Osterbrock points out that the Ritchey-Chretien reflector model, so ignored and disparaged during his lifetime, eventually won out and now nearly all large telescopes are built using this model.
Ritchey was a genius and well ahead of his time in many respects. It was apparently his misfortune to have lived opposite the likes of George Hale, who because of money, position, and success, was able to overshadow and dominate his accomplishments. If Ritchey could have adapted to his position as optician, he could have had a sparkling career at Mt. Wilson, and later, Mt. Palomar. Instead, his hard-headedness met the immovable object of George Hale's ambition and momentum, and Ritchey ultimately lost.
The Private Lives of Albert Einstein by Roger Highfield and Paul Carter
It is inevitable that Albert Einstein's "private lives" will fall under the dissection knives of historians and biographers. There are already dozens of excellent biographies of Einstein on the market, ranging from the extremely scientific to the extremely personal. As the Einstein Papers Project continues to explore the personal correspondence of this remarkable scientist, we can expect the personal revelations to continue. Einstein, as were all great figures of history, was a very complicated person, and a very human one.

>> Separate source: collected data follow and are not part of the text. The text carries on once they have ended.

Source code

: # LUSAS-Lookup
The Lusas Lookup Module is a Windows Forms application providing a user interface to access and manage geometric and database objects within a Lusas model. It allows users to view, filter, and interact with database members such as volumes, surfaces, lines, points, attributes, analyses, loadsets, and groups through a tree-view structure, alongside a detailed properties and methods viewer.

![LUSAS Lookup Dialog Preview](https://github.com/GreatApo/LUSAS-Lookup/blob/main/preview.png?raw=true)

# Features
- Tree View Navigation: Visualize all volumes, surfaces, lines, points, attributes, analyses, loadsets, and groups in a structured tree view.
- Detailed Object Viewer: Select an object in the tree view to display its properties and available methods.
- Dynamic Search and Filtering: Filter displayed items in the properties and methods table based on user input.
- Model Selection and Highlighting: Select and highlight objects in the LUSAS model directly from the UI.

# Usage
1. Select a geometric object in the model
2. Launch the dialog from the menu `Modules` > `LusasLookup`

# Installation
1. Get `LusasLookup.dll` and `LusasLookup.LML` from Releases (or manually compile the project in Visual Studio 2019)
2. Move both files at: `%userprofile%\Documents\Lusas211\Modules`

In this work, the authors take a very personal look at his life between the high school years and the publication of special relativity. Specifically, it focuses on his first marriage, to Mileva Maric'. Much about this relationship was kept intentionally hidden for years by Einstein's secretary Helen Dukas, and scientist Otto Nathan, who became the de facto protectors of the "Einstein image." Since they had known him in the era of his marriage to his cousin Elsa, they understandably sought to minimize and downplay any factors from his younger years that might reflect negatively upon him, and a failed first marriage, with an illegitimate child, could certainly be seen as less than flattering.
Highfield and Carter's book draws heavily on the work of the Einstein Papers scholars Stachel, Renn, and Schulmann. Einstein's voluminous correspondence from those years has shed much new light on such questions as the fate of the daughter Liseral, but without providing definitive answers. Considerable time is also spent on the issue of Mileva's role in the development of special relativity - topic that exploded with the force of a bomb in recent years.

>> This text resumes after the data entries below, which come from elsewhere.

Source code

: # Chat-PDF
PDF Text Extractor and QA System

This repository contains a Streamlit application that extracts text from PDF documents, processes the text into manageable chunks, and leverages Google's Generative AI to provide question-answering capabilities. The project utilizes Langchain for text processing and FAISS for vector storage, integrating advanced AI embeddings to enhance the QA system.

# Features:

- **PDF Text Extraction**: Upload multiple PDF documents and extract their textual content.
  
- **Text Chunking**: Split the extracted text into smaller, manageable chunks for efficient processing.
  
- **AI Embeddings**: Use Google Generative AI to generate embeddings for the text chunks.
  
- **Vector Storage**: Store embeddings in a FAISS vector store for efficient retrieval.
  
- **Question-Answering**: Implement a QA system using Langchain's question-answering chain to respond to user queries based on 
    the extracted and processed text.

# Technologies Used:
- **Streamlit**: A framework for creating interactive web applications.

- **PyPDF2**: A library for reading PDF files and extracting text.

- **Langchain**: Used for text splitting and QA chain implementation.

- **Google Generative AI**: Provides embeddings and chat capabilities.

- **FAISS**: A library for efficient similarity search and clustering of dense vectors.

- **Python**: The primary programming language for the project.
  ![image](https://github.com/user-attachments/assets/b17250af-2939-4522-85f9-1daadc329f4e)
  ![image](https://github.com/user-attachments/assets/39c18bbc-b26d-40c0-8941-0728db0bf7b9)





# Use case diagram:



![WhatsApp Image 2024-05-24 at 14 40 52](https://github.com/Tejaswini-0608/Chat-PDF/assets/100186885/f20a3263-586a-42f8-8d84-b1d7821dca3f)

Einstein has been dead for nearly half a century now, and it is certain now that his private life will be subjected to as intense scrutiny as has special and general relativity. This book, along with Overbye's "Einstein in Love" take a respectful but straightforward approach. Any Einstein admirer or general fan of the history of science should read this book.
Rocket Boys by Homer H. Hickam Jr. -- Whether you've seen October Sky or not, this book is a charming and interesting read.

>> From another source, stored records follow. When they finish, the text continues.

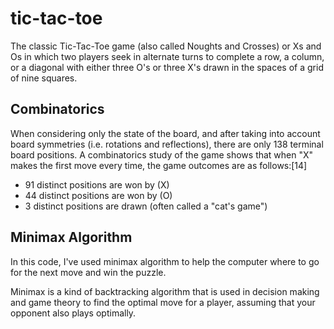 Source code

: # tic-tac-toe
The classic Tic-Tac-Toe game (also called Noughts and Crosses) or Xs and Os in which two players seek in alternate turns to complete a row, a column, or a diagonal with either three O's or three X's drawn in the spaces of a grid of nine squares.

## Combinatorics
When considering only the state of the board, and after taking into account board symmetries (i.e. rotations and reflections), there are only 138 terminal board positions. A combinatorics study of the game shows that when "X" makes the first move every time, the game outcomes are as follows:[14]

- 91 distinct positions are won by (X)
- 44 distinct positions are won by (O)
- 3 distinct positions are drawn (often called a "cat's game")

## Minimax Algorithm
In this code, I've used minimax algorithm to help the computer where to go for the next move and win the puzzle.

Minimax is a kind of backtracking algorithm that is used in decision making and game theory to find the optimal move for a player, assuming that your opponent also plays optimally.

Russell W. Porter, arctic explorer, artist, telescope maker by Berton C. Willard -- It's too bad that more amateur astronomers are not aware of the incredibly rich legacy of our hobby. Going back to the late 19th and early 20th centuries, amateur telescope making was a booming hobbyist industry. Much of the credit goes to men like Leslie Peltier, William Tyler Olcott, and the subject of this book, Russell Porter.
After satisfying his desire to explore the arctic and climb mountains, Porter settled down in rural Vermont, where he started grinding mirrors and making telescopes. Trained as an architect, he had a gift for sketching out his ideas in wonderful 3-D perspective and he was the author of many creative ideas for telescopes. He wrote many columns on amateur telescope making for Popular Astronomy and Scientific American magazines, and probably single-handedly sparked the revolution in this hobby in the 1920s. He also started the Stellafane convention in Springfield Vermont, a legendary yearly star party whose tradition continues to this day.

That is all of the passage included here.